◆ About this exercise
Among the records below, find the line that has "not an actual"; from there, give the lines again exactly, and stop after the line that has "5$ to price".

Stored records
———

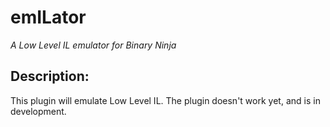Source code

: # emILator

_A Low Level IL emulator for Binary Ninja_

## Description:

This plugin will emulate Low Level IL. The plugin doesn't work yet, and is in development.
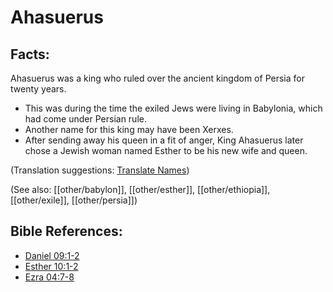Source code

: # Ahasuerus #

## Facts: ##

Ahasuerus was a king who ruled over the ancient kingdom of Persia for twenty years.

* This was during the time the exiled Jews were living in Babylonia, which had come under Persian rule.
* Another name for this king may have been Xerxes.
* After sending away his queen in a fit of anger, King Ahasuerus later chose a Jewish woman named Esther to be his new wife and queen.

(Translation suggestions: [Translate Names](en/ta-vol1/translate/man/translate-names))

(See also: [[other/babylon]], [[other/esther]], [[other/ethiopia]], [[other/exile]], [[other/persia]])

## Bible References: ##

* [Daniel 09:1-2](en/tn/dan/help/09/01)
* [Esther 10:1-2](en/tn/est/help/10/01)
* [Ezra 04:7-8](en/tn/ezr/help/04/07)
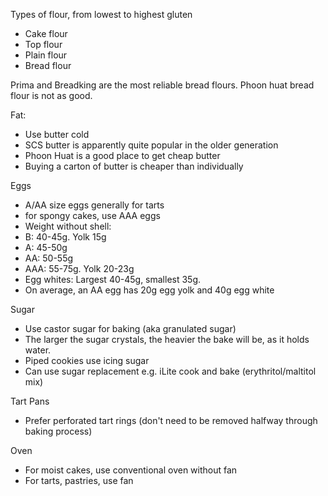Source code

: Types of flour, from lowest to highest gluten

-   Cake flour
-   Top flour
-   Plain flour
-   Bread flour

Prima and Breadking are the most reliable bread flours. Phoon huat bread flour is not as good.

Fat:

-   Use butter cold
-   SCS butter is apparently quite popular in the older generation
-   Phoon Huat is a good place to get cheap butter
-   Buying a carton of butter is cheaper than individually

Eggs

-   A/AA size eggs generally for tarts
-   for spongy cakes, use AAA eggs
-   Weight without shell:
-   B: 40-45g. Yolk 15g
-   A: 45-50g
-   AA: 50-55g
-   AAA: 55-75g. Yolk 20-23g
-   Egg whites: Largest 40-45g, smallest 35g.
-   On average, an AA egg has 20g egg yolk and 40g egg white

Sugar

-   Use castor sugar for baking (aka granulated sugar)
-   The larger the sugar crystals, the heavier the bake will be, as it holds water.
-   Piped cookies use icing sugar
-   Can use sugar replacement e.g. iLite cook and bake (erythritol/maltitol mix)

Tart Pans

-   Prefer perforated tart rings (don't need to be removed halfway through baking process)

Oven

-   For moist cakes, use conventional oven without fan
-   For tarts, pastries, use fan
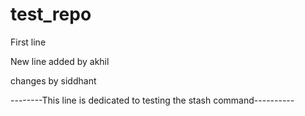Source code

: # test_repo

First line 

New line added by akhil

changes by siddhant

--------This line is dedicated to testing the stash command----------

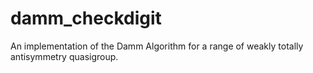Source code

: # damm_checkdigit
An implementation of the Damm Algorithm for a range of weakly totally antisymmetry quasigroup. 
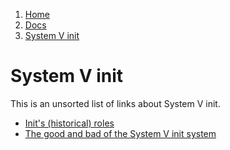 <!-- -
Title: System V init
Description: Notes on System V init
First Published: 2014-02-27
- -->

<ol class="breadcrumb" itemprop="breadcrumb">
	<li><a href="/">Home</a></li>
	<li><a href="/docs/">Docs</a></li>
	<li><a href="/docs/system-v-init.html">System V init</a></li>
</ol>

System V init
=============

This is an unsorted list of links about System V init.

*   [Init's (historical) roles](http://utcc.utoronto.ca/~cks/space/blog/unix/InitHistoricalRoles)
*   [The good and bad of the System V init system](http://utcc.utoronto.ca/~cks/space/blog/unix/SystemVInitGoodBad)
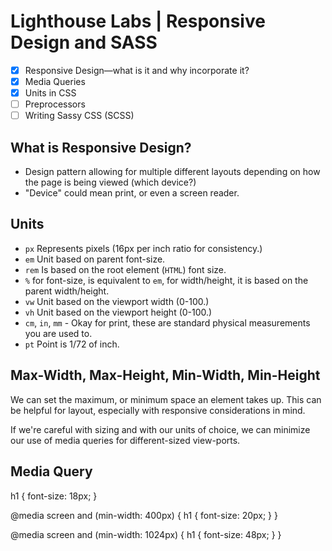 # Lighthouse Labs | Responsive Design and SASS

* [X] Responsive Design—what is it and why incorporate it?
* [X] Media Queries
* [X] Units in CSS
* [ ] Preprocessors
* [ ] Writing Sassy CSS (SCSS)

## What is Responsive Design?

* Design pattern allowing for multiple different layouts depending on how the page is being viewed (which device?)
* "Device" could mean print, or even a screen reader.

## Units

* `px` Represents pixels (16px per inch ratio for consistency.)
* `em` Unit based on parent font-size.
* `rem` Is based on the root element (`HTML`) font size.
* `%` for font-size, is equivalent to `em`, for width/height, it is based on the parent width/height.
* `vw` Unit based on the viewport width (0-100.)
* `vh` Unit based on the viewport height (0-100.)
* `cm`, `in`, `mm` - Okay for print, these are standard physical measurements you are used to.
* `pt` Point is 1/72 of inch.

## Max-Width, Max-Height, Min-Width, Min-Height

We can set the maximum, or minimum space an element takes up. This can be helpful for layout, especially with responsive considerations in mind.

If we're careful with sizing and with our units of choice, we can minimize our use of media queries for different-sized view-ports.

## Media Query

h1 {
    font-size: 18px;
}

@media screen and (min-width: 400px) {
    h1 {
        font-size: 20px;
    }
}

@media screen and (min-width: 1024px) {
    h1 {
        font-size: 48px;
    }
}
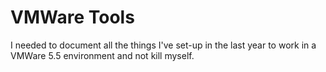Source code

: # VMWare Tools
I needed to document all the things I've set-up in the last year to work in a VMWare 5.5 environment and not kill myself.
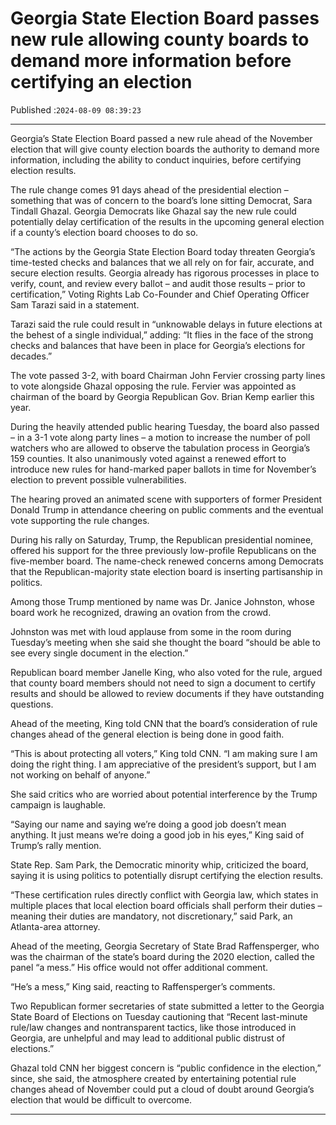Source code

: # Georgia State Election Board passes new rule allowing county boards to demand more information before certifying an election

Published :`2024-08-09 08:39:23`

---

Georgia’s State Election Board passed a new rule ahead of the November election that will give county election boards the authority to demand more information, including the ability to conduct inquiries, before certifying election results.

The rule change comes 91 days ahead of the presidential election – something that was of concern to the board’s lone sitting Democrat, Sara Tindall Ghazal. Georgia Democrats like Ghazal say the new rule could potentially delay certification of the results in the upcoming general election if a county’s election board chooses to do so.

“The actions by the Georgia State Election Board today threaten Georgia’s time-tested checks and balances that we all rely on for fair, accurate, and secure election results. Georgia already has rigorous processes in place to verify, count, and review every ballot – and audit those results – prior to certification,” Voting Rights Lab Co-Founder and Chief Operating Officer Sam Tarazi said in a statement.

Tarazi said the rule could result in “unknowable delays in future elections at the behest of a single individual,” adding: “It flies in the face of the strong checks and balances that have been in place for Georgia’s elections for decades.”

The vote passed 3-2, with board Chairman John Fervier crossing party lines to vote alongside Ghazal opposing the rule. Fervier was appointed as chairman of the board by Georgia Republican Gov. Brian Kemp earlier this year.

During the heavily attended public hearing Tuesday, the board also passed – in a 3-1 vote along party lines – a motion to increase the number of poll watchers who are allowed to observe the tabulation process in Georgia’s 159 counties. It also unanimously voted against a renewed effort to introduce new rules for hand-marked paper ballots in time for November’s election to prevent possible vulnerabilities.

The hearing proved an animated scene with supporters of former President Donald Trump in attendance cheering on public comments and the eventual vote supporting the rule changes.

During his rally on Saturday, Trump, the Republican presidential nominee, offered his support for the three previously low-profile Republicans on the five-member board. The name-check renewed concerns among Democrats that the Republican-majority state election board is inserting partisanship in politics.

Among those Trump mentioned by name was Dr. Janice Johnston, whose board work he recognized, drawing an ovation from the crowd.

Johnston was met with loud applause from some in the room during Tuesday’s meeting when she said she thought the board “should be able to see every single document in the election.”

Republican board member Janelle King, who also voted for the rule, argued that county board members should not need to sign a document to certify results and should be allowed to review documents if they have outstanding questions.

Ahead of the meeting, King told CNN that the board’s consideration of rule changes ahead of the general election is being done in good faith.

“This is about protecting all voters,” King told CNN. “I am making sure I am doing the right thing. I am appreciative of the president’s support, but I am not working on behalf of anyone.”

She said critics who are worried about potential interference by the Trump campaign is laughable.

“Saying our name and saying we’re doing a good job doesn’t mean anything. It just means we’re doing a good job in his eyes,” King said of Trump’s rally mention.

State Rep. Sam Park, the Democratic minority whip, criticized the board, saying it is using politics to potentially disrupt certifying the election results.

“These certification rules directly conflict with Georgia law, which states in multiple places that local election board officials shall perform their duties – meaning their duties are mandatory, not discretionary,” said Park, an Atlanta-area attorney.

Ahead of the meeting, Georgia Secretary of State Brad Raffensperger, who was the chairman of the state’s board during the 2020 election, called the panel “a mess.” His office would not offer additional comment.

“He’s a mess,” King said, reacting to Raffensperger’s comments.

Two Republican former secretaries of state submitted a letter to the Georgia State Board of Elections on Tuesday cautioning that “Recent last-minute rule/law changes and nontransparent tactics, like those introduced in Georgia, are unhelpful and may lead to additional public distrust of elections.”

Ghazal told CNN her biggest concern is “public confidence in the election,” since, she said, the atmosphere created by entertaining potential rule changes ahead of November could put a cloud of doubt around Georgia’s election that would be difficult to overcome.

---

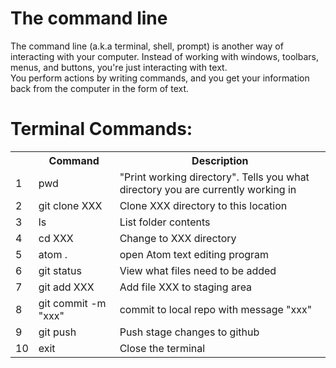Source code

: <h1>The command line</h1>
The command line (a.k.a terminal, shell, prompt) is another way of interacting with your computer. Instead of working with windows, toolbars, menus, and buttons, you're just interacting with text.
<br>
You perform actions by writing commands, and you get your information back from the computer in the form of text.</p>

<h1> Terminal Commands: </h1>

<table>
  <tr>
    <th> </th>
    <th>Command</th>
    <th>Description</th>
  </tr>
  <tr>
    <td>1</td>
    <td>pwd</td>
    <td>"Print working directory". Tells you what directory you are currently working in </td>
  </tr>
  <tr>
    <td>2</td>
    <td>git clone XXX</td>
    <td>Clone XXX directory to this location </td>
  </tr>
  <tr>
    <td>3</td>
    <td>ls</td>
    <td>List folder contents</td>
  </tr>
  <tr>
    <td>4</td>
    <td>cd XXX</td>
    <td>Change to XXX directory</td>
  </tr>
  <tr>
    <td>5</td>
    <td>atom . </td>
    <td>open Atom text editing program </td>
  </tr>
  <tr>
    <td>6</td>
    <td>git status</td>
    <td>View what files need to be added</td>
  </tr>
  <tr>
    <td>7</td>
    <td>git add XXX</td>
    <td>Add file XXX to staging area</td>
  </tr>
  <tr>
    <td>8</td>
    <td>git commit -m "xxx"</td>
    <td>commit to local repo with message "xxx"</td>
  </tr>
  <tr>
    <td>9</td>
    <td>git push</td>
    <td>Push stage changes to github </td>
  </tr>
  <tr>
    <td>10</td>
    <td>exit</td>
    <td>Close the terminal</td>
  </tr>
 </table>
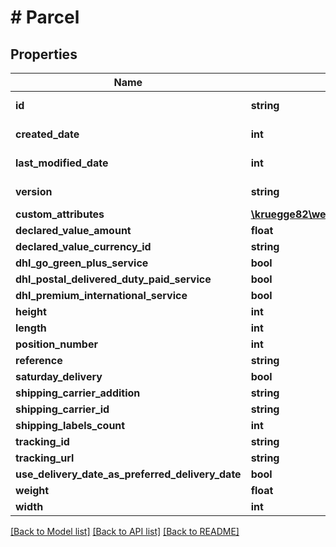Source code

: # # Parcel

## Properties

Name | Type | Description | Notes
------------ | ------------- | ------------- | -------------
**id** | **string** |  | [optional] [readonly]
**created_date** | **int** |  | [optional] [readonly]
**last_modified_date** | **int** |  | [optional] [readonly]
**version** | **string** |  | [optional] [readonly]
**custom_attributes** | [**\kruegge82\weclapp\Model\CustomAttribute[]**](CustomAttribute.md) |  | [optional]
**declared_value_amount** | **float** |  | [optional]
**declared_value_currency_id** | **string** |  | [optional]
**dhl_go_green_plus_service** | **bool** |  | [optional]
**dhl_postal_delivered_duty_paid_service** | **bool** |  | [optional]
**dhl_premium_international_service** | **bool** |  | [optional]
**height** | **int** |  | [optional]
**length** | **int** |  | [optional]
**position_number** | **int** |  | [optional]
**reference** | **string** |  | [optional]
**saturday_delivery** | **bool** |  | [optional]
**shipping_carrier_addition** | **string** |  | [optional]
**shipping_carrier_id** | **string** |  | [optional]
**shipping_labels_count** | **int** |  | [optional]
**tracking_id** | **string** |  | [optional]
**tracking_url** | **string** |  | [optional]
**use_delivery_date_as_preferred_delivery_date** | **bool** |  | [optional]
**weight** | **float** |  | [optional]
**width** | **int** |  | [optional]

[[Back to Model list]](../../README.md#models) [[Back to API list]](../../README.md#endpoints) [[Back to README]](../../README.md)
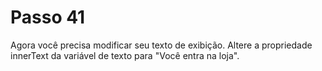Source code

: # Passo 41

Agora você precisa modificar seu texto de exibição. Altere a propriedade innerText da variável de texto para "Você entra na loja".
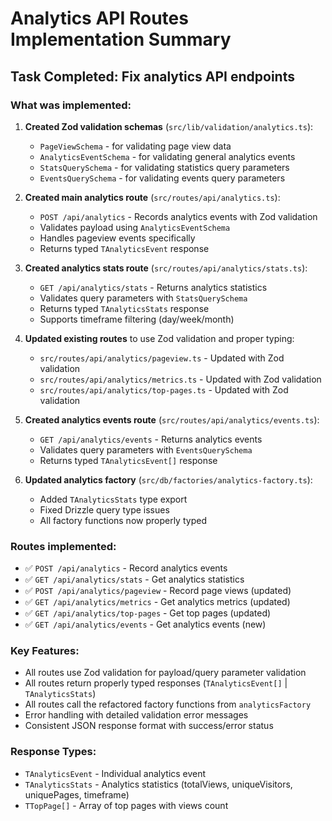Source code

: # Analytics API Routes Implementation Summary

## Task Completed: Fix analytics API endpoints

### What was implemented:

1. **Created Zod validation schemas** (`src/lib/validation/analytics.ts`):
   - `PageViewSchema` - for validating page view data
   - `AnalyticsEventSchema` - for validating general analytics events
   - `StatsQuerySchema` - for validating statistics query parameters
   - `EventsQuerySchema` - for validating events query parameters

2. **Created main analytics route** (`src/routes/api/analytics.ts`):
   - `POST /api/analytics` - Records analytics events with Zod validation
   - Validates payload using `AnalyticsEventSchema`
   - Handles pageview events specifically
   - Returns typed `TAnalyticsEvent` response

3. **Created analytics stats route** (`src/routes/api/analytics/stats.ts`):
   - `GET /api/analytics/stats` - Returns analytics statistics
   - Validates query parameters with `StatsQuerySchema`
   - Returns typed `TAnalyticsStats` response
   - Supports timeframe filtering (day/week/month)

4. **Updated existing routes** to use Zod validation and proper typing:
   - `src/routes/api/analytics/pageview.ts` - Updated with Zod validation
   - `src/routes/api/analytics/metrics.ts` - Updated with Zod validation
   - `src/routes/api/analytics/top-pages.ts` - Updated with Zod validation

5. **Created analytics events route** (`src/routes/api/analytics/events.ts`):
   - `GET /api/analytics/events` - Returns analytics events
   - Validates query parameters with `EventsQuerySchema`
   - Returns typed `TAnalyticsEvent[]` response

6. **Updated analytics factory** (`src/db/factories/analytics-factory.ts`):
   - Added `TAnalyticsStats` type export
   - Fixed Drizzle query type issues
   - All factory functions now properly typed

### Routes implemented:

- ✅ `POST /api/analytics` - Record analytics events
- ✅ `GET /api/analytics/stats` - Get analytics statistics  
- ✅ `POST /api/analytics/pageview` - Record page views (updated)
- ✅ `GET /api/analytics/metrics` - Get analytics metrics (updated)
- ✅ `GET /api/analytics/top-pages` - Get top pages (updated)
- ✅ `GET /api/analytics/events` - Get analytics events (new)

### Key Features:

- All routes use Zod validation for payload/query parameter validation
- All routes return properly typed responses (`TAnalyticsEvent[]` | `TAnalyticsStats`)
- All routes call the refactored factory functions from `analyticsFactory`
- Error handling with detailed validation error messages
- Consistent JSON response format with success/error status

### Response Types:

- `TAnalyticsEvent` - Individual analytics event
- `TAnalyticsStats` - Analytics statistics (totalViews, uniqueVisitors, uniquePages, timeframe)
- `TTopPage[]` - Array of top pages with views count

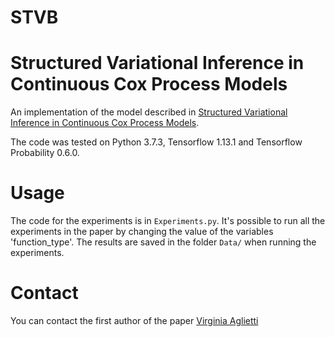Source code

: # STVB

# Structured Variational Inference in Continuous Cox Process Models
An implementation of the model described in [Structured Variational Inference in Continuous Cox Process Models](https://arxiv.org/abs/1906.03161).

The code was tested on Python 3.7.3, Tensorflow 1.13.1 and Tensorflow Probability 0.6.0.

# Usage
The code for the experiments is in `Experiments.py`. It's possible to run all the experiments in the paper by changing the value of the variables 'function_type'. The results are saved in the folder `Data/` when running the experiments.

# Contact
You can contact the first author of the paper [Virginia Aglietti](https://warwick.ac.uk/fac/sci/statistics/staff/research_students/aglietti/)


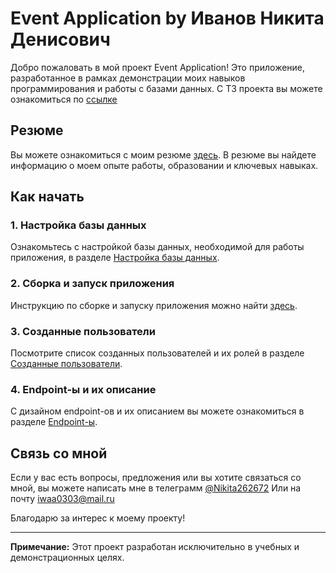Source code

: # Event Application by Иванов Никита Денисович

Добро пожаловать в мой проект Event Application! Это приложение, разработанное в рамках демонстрации моих навыков программирования и работы с базами данных.
С ТЗ проекта вы можете ознакомиться по [ссылке](https://docs.google.com/document/d/1hJ8ntERbZVZlSGdg38Ay4ccvmsH6dKWwyjAWLyq8WII/edit?usp=sharing)

## Резюме
Вы можете ознакомиться с моим резюме [здесь](https://drive.google.com/file/d/1XvFd10oVKiipZvqD-czDH5gOgA3K0WWy/view?usp=sharing). В резюме вы найдете информацию о моем опыте работы, образовании и ключевых навыках.

## Как начать

### 1. Настройка базы данных
Ознакомьтесь с настройкой базы данных, необходимой для работы приложения, в разделе [Настройка базы данных](./links/databases.md).

### 2. Сборка и запуск приложения
Инструкцию по сборке и запуску приложения можно найти [здесь](./links/install.md).

### 3. Созданные пользователи
Посмотрите список созданных пользователей и их ролей в разделе [Созданные пользователи](./links/users.md).

### 4. Endpoint-ы и их описание
С дизайном endpoint-ов и их описанием вы можете ознакомиться в разделе [Endpoint-ы](./links/endpoints.md).

## Связь со мной

Если у вас есть вопросы, предложения или вы хотите связаться со мной, вы можете написать мне в телеграмм [@Nikita262672](https://t.me/Nikita262672)
Или на почту iwaa0303@mail.ru

Благодарю за интерес к моему проекту!

---
**Примечание:** Этот проект разработан исключительно в учебных и демонстрационных целях.
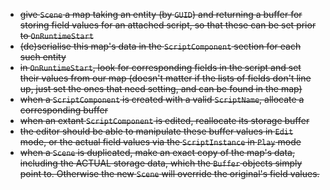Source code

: - ~~give `Scene` a map taking an entity (by `GUID`) and returning a buffer for storing field values for an attached script, so that these can be set prior to `OnRuntimeStart`~~
- ~~(de)serialise this map's data in the `ScriptComponent` section for each such entity~~
- ~~in `OnRuntimeStart`, look for corresponding fields in the script and set their values from our map (doesn't matter if the lists of fields don't line up, just set the ones that need setting, and can be found in the map)~~
- ~~when a `ScriptComponent` is created with a valid `ScriptName`, allocate a corresponding buffer~~
- ~~when an extant `ScriptComponent` is edited, reallocate its storage buffer~~
- ~~the editor should be able to manipulate these buffer values in `Edit` mode, or the actual field values via the `ScriptInstance` in `Play` mode~~
- ~~when a `Scene` is duplicated, make an exact copy of the map's data, including the ACTUAL storage data, which the `Buffer` objects simply point to. Otherwise the new `Scene` will override the original's field values.~~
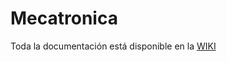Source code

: # Mecatronica

Toda la documentación está disponible en la [WIKI](https://github.com/alvaro0308/Mecatronica-Proyecto/wiki)
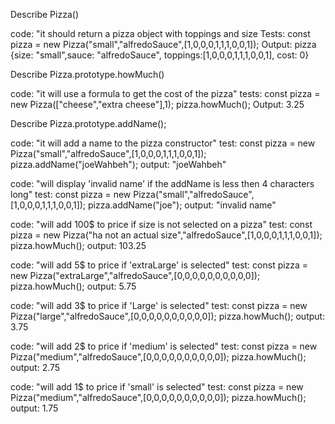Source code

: Describe Pizza()
<!-- 
4 size
4 sauce
10 toppings -->

code: "it should return a pizza object with toppings and size
Tests: const pizza = new Pizza("small","alfredoSauce",[1,0,0,0,1,1,1,0,0,1]);
Output: pizza {size: "small",sauce: "alfredoSauce", toppings:[1,0,0,0,1,1,1,0,0,1], cost: 0}


Describe Pizza.prototype.howMuch()

code: "it will use a formula to get the cost of the pizza"
tests:  const pizza = new Pizza(["cheese","extra cheese"],1);
        pizza.howMuch();
Output: 3.25

Describe Pizza.prototype.addName();

code: "it will add a name to the pizza constructor"
test:   const pizza = new Pizza("small","alfredoSauce",[1,0,0,0,1,1,1,0,0,1]);
        pizza.addName("joeWahbeh");
output: "joeWahbeh"

code: "will display 'invalid name' if the addName is less then 4 characters long"
test:   const pizza = new Pizza("small","alfredoSauce",[1,0,0,0,1,1,1,0,0,1]);
        pizza.addName("joe");
output: "invalid name"

code: "will add 100$ to price if size is not selected on a pizza"
test:   const pizza = new Pizza("ha not an actual size","alfredoSauce",[1,0,0,0,1,1,1,0,0,1]);
        pizza.howMuch();
output: 103.25

code:   "will add 5$ to price if 'extraLarge' is selected"
test:   const pizza = new Pizza("extraLarge","alfredoSauce",[0,0,0,0,0,0,0,0,0,0]);
        pizza.howMuch();
output: 5.75

code:   "will add 3$ to price if 'Large' is selected"
test:   const pizza = new Pizza("large","alfredoSauce",[0,0,0,0,0,0,0,0,0,0]);
        pizza.howMuch();
output: 3.75

code:   "will add 2$ to price if 'medium' is selected"
test:   const pizza = new Pizza("medium","alfredoSauce",[0,0,0,0,0,0,0,0,0,0]);
        pizza.howMuch();
output: 2.75

code:   "will add 1$ to price if 'small' is selected"
test:   const pizza = new Pizza("medium","alfredoSauce",[0,0,0,0,0,0,0,0,0,0]);
        pizza.howMuch();
output: 1.75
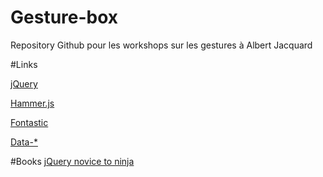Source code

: Gesture-box
===========

Repository Github pour les workshops sur les gestures à Albert Jacquard

#Links

[jQuery](http://jquery.com/ "jQuery")

[Hammer.js](https://github.com/EightMedia/hammer.js "Hammer")

[Fontastic](http://fontastic.me/ "Fontastic")

[Data-*](www.24joursdeweb.fr/2013/pourquoi-les-attributs-data-doivent-devenir-vos-meilleurs-amis/ "Data-*")


#Books
[jQuery novice to ninja](http://www.sitepoint.com/store/jquery-novice-to-ninja-new-kicks-and-tricks/ "jQuery novice to ninja")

———

◆ Final answer
test:   const pizza = new Pizza("ha not an actual size","alfredoSauce",[1,0,0,0,1,1,1,0,0,1]);
        pizza.howMuch();
output: 103.25

code:   "will add 5$ to price if 'extraLarge' is selected"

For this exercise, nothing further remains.